GOAL OF THE EXERCISE>
Search the entries for lines with the string "supports" and say how many there are, giving only the number.

DATA SHOWN>

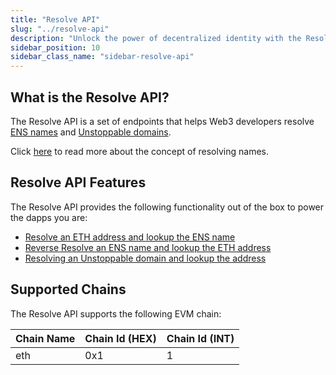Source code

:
```yaml
---
title: "Resolve API"
slug: "../resolve-api"
description: "Unlock the power of decentralized identity with the Resolve API. Easily resolve ENS names and Unstoppable domains to power your Web3 dapps. Our API supports multiple EVM chains and provides quick and easy address resolution."
sidebar_position: 10
sidebar_class_name: "sidebar-resolve-api"
---
```


## What is the Resolve API?

The Resolve API is a set of endpoints that helps Web3 developers resolve [ENS names](https://ens.domains/) and [Unstoppable domains](https://unstoppabledomains.com/). 

Click [here](https://docs.ens.domains/dapp-developer-guide/resolving-names) to read more about the concept of resolving names. 

## Resolve API Features

The Resolve API provides the following functionality out of the box to power the dapps you are:

- [Resolve an ETH address and lookup the ENS name](/web3-data-api/evm/reference/wallet-api/resolve-address)
- [Reverse Resolve an ENS name and lookup the ETH address](/web3-data-api/evm/reference/wallet-api/resolve-ens-domain)
- [Resolving an Unstoppable domain and lookup the address](/web3-data-api/evm/reference/wallet-api/resolve-domain)

## Supported Chains

The Resolve API supports the following EVM chain:

| Chain Name        | Chain Id (HEX) | Chain Id (INT) |
| ----------------- | -------------- | -------------- |
| eth               | 0x1            | 1              |
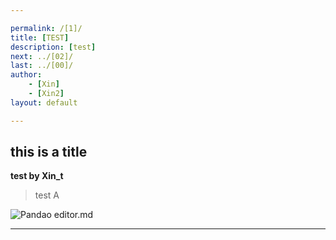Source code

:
 ```yaml
---

permalink: /[1]/
title: [TEST]
description: [test]
next: ../[02]/
last: ../[00]/
author:
    - [Xin]
    - [Xin2]
layout: default

---
```


## this is a title

**test by Xin_t**

> test A


![Pandao editor.md](https://pandao.github.io/editor.md/images/logos/editormd-logo-180x180.png "Pandao editor.md")

----
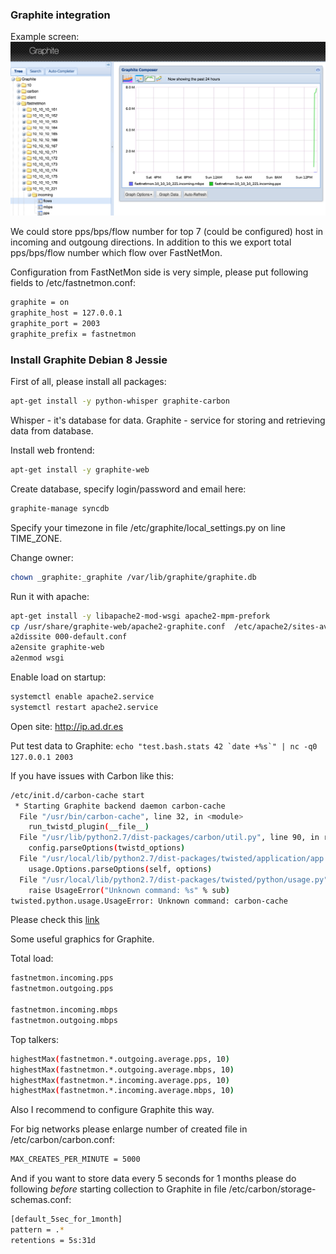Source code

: ### Graphite integration

Example screen: ![Graphite](images/fastnetmon_graphite.png)

We could store pps/bps/flow number for top 7 (could be configured) host in incoming and outgoung directions. In addition to this we export total pps/bps/flow number which flow over FastNetMon.

Configuration from FastNetMon side is very simple, please put following fields to /etc/fastnetmon.conf:
```bash
graphite = on
graphite_host = 127.0.0.1
graphite_port = 2003
graphite_prefix = fastnetmon
```

### Install Graphite Debian 8 Jessie 

First of all, please install all packages:
```bash
apt-get install -y python-whisper graphite-carbon
```

Whisper - it's database for data. Graphite - service for storing and retrieving data from database. 

Install web frontend:
```bash
apt-get install -y graphite-web
```

Create database, specify login/password and email here: 
```bash
graphite-manage syncdb
```

Specify your timezone in file /etc/graphite/local_settings.py on line TIME_ZONE.

Change owner:
```bash
chown _graphite:_graphite /var/lib/graphite/graphite.db
```

Run it with apache:
```bash
apt-get install -y libapache2-mod-wsgi apache2-mpm-prefork
cp /usr/share/graphite-web/apache2-graphite.conf  /etc/apache2/sites-available/graphite-web.conf
a2dissite 000-default.conf
a2ensite graphite-web
a2enmod wsgi
```

Enable load on startup:
```bash
systemctl enable apache2.service
systemctl restart apache2.service
```

Open site: 
http://ip.ad.dr.es

Put test data to Graphite:
```echo "test.bash.stats 42 `date +%s`" | nc -q0 127.0.0.1 2003```

If you have issues with Carbon like this:
```bash
/etc/init.d/carbon-cache start
 * Starting Graphite backend daemon carbon-cache                                                                                                       Traceback (most recent call last):
  File "/usr/bin/carbon-cache", line 32, in <module>
    run_twistd_plugin(__file__)
  File "/usr/lib/python2.7/dist-packages/carbon/util.py", line 90, in run_twistd_plugin
    config.parseOptions(twistd_options)
  File "/usr/local/lib/python2.7/dist-packages/twisted/application/app.py", line 619, in parseOptions
    usage.Options.parseOptions(self, options)
  File "/usr/local/lib/python2.7/dist-packages/twisted/python/usage.py", line 270, in parseOptions
    raise UsageError("Unknown command: %s" % sub)
twisted.python.usage.UsageError: Unknown command: carbon-cache
```

Please check this [link](http://stackoverflow.com/questions/27951317/install-graphite-statsd-getting-error-unknown-carbon-cache)

Some useful graphics for Graphite.

Total load:
```bash
fastnetmon.incoming.pps
fastnetmon.outgoing.pps

fastnetmon.incoming.mbps
fastnetmon.outgoing.mbps
```

Top talkers:
```bash
highestMax(fastnetmon.*.outgoing.average.pps, 10)
highestMax(fastnetmon.*.outgoing.average.mbps, 10)
highestMax(fastnetmon.*.incoming.average.pps, 10)
highestMax(fastnetmon.*.incoming.average.mbps, 10)
```

Also I recommend to configure Graphite this way.

For big networks please enlarge number of created file in /etc/carbon/carbon.conf:
```bash
MAX_CREATES_PER_MINUTE = 5000
```

And if you want to store data every 5 seconds for 1 months please do following _before_ starting collection to Graphite in file /etc/carbon/storage-schemas.conf:
```bash
[default_5sec_for_1month]
pattern = .*
retentions = 5s:31d
``` 
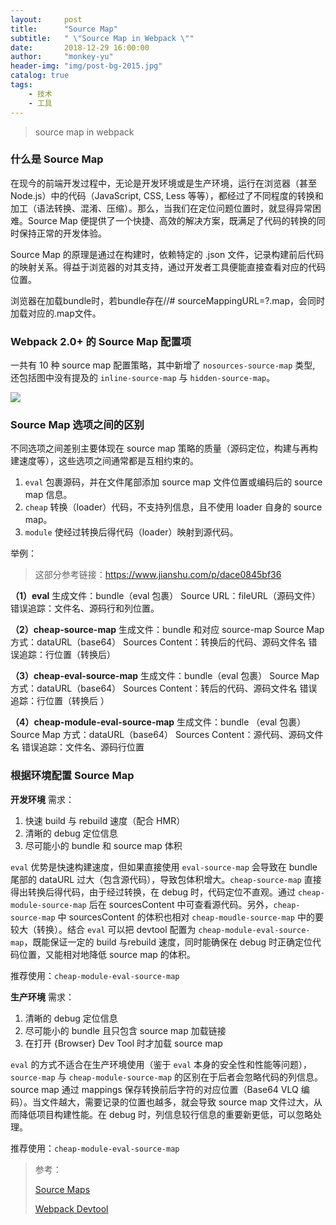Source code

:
 ```yaml
---
layout:     post
title:      "Source Map"
subtitle:   " \"Source Map in Webpack \""
date:       2018-12-29 16:00:00
author:     "monkey-yu"
header-img: "img/post-bg-2015.jpg"
catalog: true
tags:
    - 技术
    - 工具
---
```


> source map in webpack

### 什么是 Source Map

在现今的前端开发过程中，无论是开发环境或是生产环境，运行在浏览器（甚至 Node.js）中的代码（JavaScript, CSS, Less 等等），都经过了不同程度的转换和加工（语法转换、混淆、压缩）。那么，当我们在定位问题位置时，就显得异常困难。Source Map 便提供了一个快捷、高效的解决方案，既满足了代码的转换的同时保持正常的开发体验。

Source Map 的原理是通过在构建时，依赖特定的 .json 文件，记录构建前后代码的映射关系。得益于浏览器的对其支持，通过开发者工具便能直接查看对应的代码位置。

浏览器在加载bundle时，若bundle存在//# sourceMappingURL=?.map，会同时加载对应的.map文件。

### Webpack 2.0+ 的 Source Map 配置项

一共有 10 种 source map 配置策略，其中新增了 `nosources-source-map` 类型, 还包括图中没有提及的 `inline-source-map` 与 `hidden-source-map`。

![](/Users/mac13/Desktop/source-map-01.jpg)

### Source Map 选项之间的区别

不同选项之间差别主要体现在 source map 策略的质量（源码定位，构建与再构建速度等），这些选项之间通常都是互相约束的。

1. `eval` 包裹源码，并在文件尾部添加 source map 文件位置或编码后的 source map 信息。
2.  `cheap` 转换（loader）代码，不支持列信息，且不使用 loader 自身的 source map。
3. `module` 使经过转换后得代码（loader）映射到源代码。

举例：

> 这部分参考链接：https://www.jianshu.com/p/dace0845bf36

**（1）eval**
生成文件：bundle（eval 包裹）
Source URL：fileURL（源码文件）
错误追踪：文件名、源码行和列位置。

**（2）cheap-source-map**
生成文件：bundle 和对应 source-map
Source Map 方式：dataURL（base64）
Sources Content：转换后的代码、源码文件名
错误追踪：行位置（转换后）

**（3）cheap-eval-source-map**
生成文件：bundle（eval 包裹）
Source Map 方式：dataURL（base64）
Sources Content：转后的代码、源码文件名
错误追踪：行位置（转换后 ）

**（4）cheap-module-eval-source-map**
生成文件：bundle （eval 包裹）
Source Map 方式：dataURL（base64）
Sources Content：源代码、源码文件名
错误追踪：文件名、源码行位置

### 根据环境配置 Source Map

**开发环境**
 需求：

1. 快速 build 与 rebuild 速度（配合 HMR）
2. 清晰的 debug 定位信息
3. 尽可能小的 bundle 和 source map 体积

`eval` 优势是快速构建速度，但如果直接使用 `eval-source-map`  会导致在 bundle 尾部的 dataURL 过大（包含源代码），导致包体积增大。`cheap-source-map` 直接得出转换后得代码，由于经过转换，在 debug 时，代码定位不直观。通过 `cheap-module-source-map` 后在 sourcesContent 中可查看源代码。另外，`cheap-source-map` 中 sourcesContent 的体积也相对 `cheap-moudle-source-map` 中的要较大（转换）。结合 `eval` 可以把 devtool 配置为 `cheap-module-eval-source-map`，既能保证一定的 build 与rebuild 速度，同时能确保在 debug 时正确定位代码位置，又能相对地降低 source map 的体积。

推荐使用：`cheap-module-eval-source-map`

**生产环境**
 需求：

1. 清晰的 debug 定位信息
2. 尽可能小的 bundle 且只包含 source map 加载链接
3. 在打开 {Browser} Dev Tool 时才加载 source map

`eval` 的方式不适合在生产环境使用（鉴于 `eval` 本身的安全性和性能等问题），`source-map`  与 `cheap-module-source-map` 的区别在于后者会忽略代码的列信息。source map 通过 mappings 保存转换前后字符的对应位置（Base64 VLQ 编码）。当文件越大，需要记录的位置也越多，就会导致 source map 文件过大，从而降低项目构建性能。在 debug 时，列信息较行信息的重要新更低，可以忽略处理。

推荐使用：`cheap-module-eval-source-map`

> 参考：
>
> [Source Maps](https://link.jianshu.com/?t=https://survivejs.com/webpack/building/source-maps/)
>
> [Webpack Devtool](https://link.jianshu.com/?t=https://webpack.js.org/configuration/devtool/)

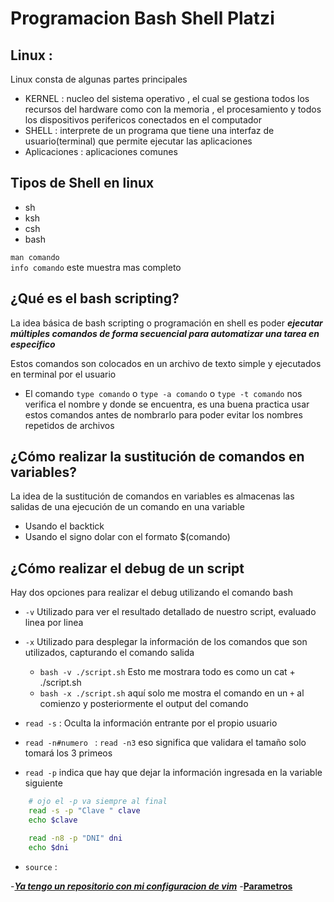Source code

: # **Programacion Bash Shell Platzi**

## **Linux :**

Linux consta de algunas partes principales

- KERNEL : nucleo del sistema operativo , el cual se gestiona todos los recursos del hardware
  como con la memoria , el procesamiento y todos los dispositivos perifericos conectados en el computador
- SHELL : interprete de un programa que tiene una interfaz de usuario(terminal) que permite ejecutar las aplicaciones
- Aplicaciones : aplicaciones comunes

## **Tipos de Shell en linux**

- sh
- ksh
- csh
- bash

`man comando`<br>
`info comando` este muestra mas completo

## **¿Qué es el bash scripting?**

La idea básica de bash scripting o programación en shell es poder
***ejecutar múltiples comandos de forma secuencial para automatizar una tarea en especifico***

Estos comandos son colocados en un archivo de texto simple y ejecutados en terminal por el usuario

- El comando `type comando` o `type -a comando` o `type -t comando`  nos verifica el nombre y
	donde se encuentra, es una buena practica usar estos comandos antes de nombrarlo para poder
	evitar los nombres repetidos de archivos

## **¿Cómo realizar la sustitución de comandos en variables?**

La idea de la sustitución de comandos en variables es almacenas las salidas de una ejecución de un comando
en una variable

- Usando el backtick
- Usando el signo dolar con el formato $(comando)

## **¿Cómo realizar el debug de un script**

Hay dos opciones para realizar el debug utilizando el comando bash

- `-v` Utilizado para ver el resultado detallado de nuestro script, evaluado linea por linea
- `-x` Utilizado para desplegar la información de los comandos que son utilizados, capturando
	el comando salida

	- `bash -v ./script.sh` Esto me mostrara todo es como un cat + ./script.sh
	- `bash -x ./script.sh` aquí solo me mostra el comando en un `+` al comienzo
		y posteriormente el output del comando

- `read -s` : Oculta la información entrante por el propio usuario
- `read -n#numero ` : `read -n3` eso significa que validara el tamaño solo tomará los 3 primeos
- `read -p` indica que hay que dejar la información ingresada en la variable siguiente

```sh
	# ojo el -p va siempre al final 
	read -s -p "Clave " clave
	echo $clave

	read -n8 -p "DNI" dni
	echo $dni
```

- `source` : 

-[***Ya tengo un repositorio con mi configuracion de vim***](https://github.com/MaurickThom/VIM)
-[**Parametros**](https://likegeeks.com/es/scripting-de-bash-parametros-y-opciones)
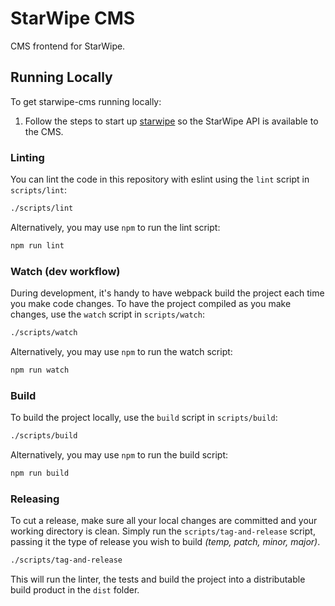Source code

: # StarWipe CMS
CMS frontend for StarWipe.

## Running Locally
To get starwipe-cms running locally:

1. Follow the steps to start up [starwipe](https://github.com/theonion/starwipe)
so the StarWipe API is available to the CMS.

### Linting
You can lint the code in this repository with eslint using the `lint` script in `scripts/lint`:

```bash
./scripts/lint
```

Alternatively, you may use `npm` to run the lint script:

```bash
npm run lint
```

### Watch (dev workflow)
During development, it's handy to have webpack build the project each time you make code changes. To have the project compiled as you make changes, use the `watch` script in `scripts/watch`:

```bash
./scripts/watch
```

Alternatively, you may use `npm` to run the watch script:

```bash
npm run watch
```

### Build
To build the project locally, use the `build` script in `scripts/build`:

```bash
./scripts/build
```

Alternatively, you may use `npm` to run the build script:

```bash
npm run build
```

### Releasing
To cut a release, make sure all your local changes are committed and your working directory is clean. Simply run the `scripts/tag-and-release` script, passing it the type of release you wish to build _(temp, patch, minor, major)_.

```bash
./scripts/tag-and-release
```

This will run the linter, the tests and build the project into a distributable build product in the `dist` folder.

EXERCISE SOLUTION>
2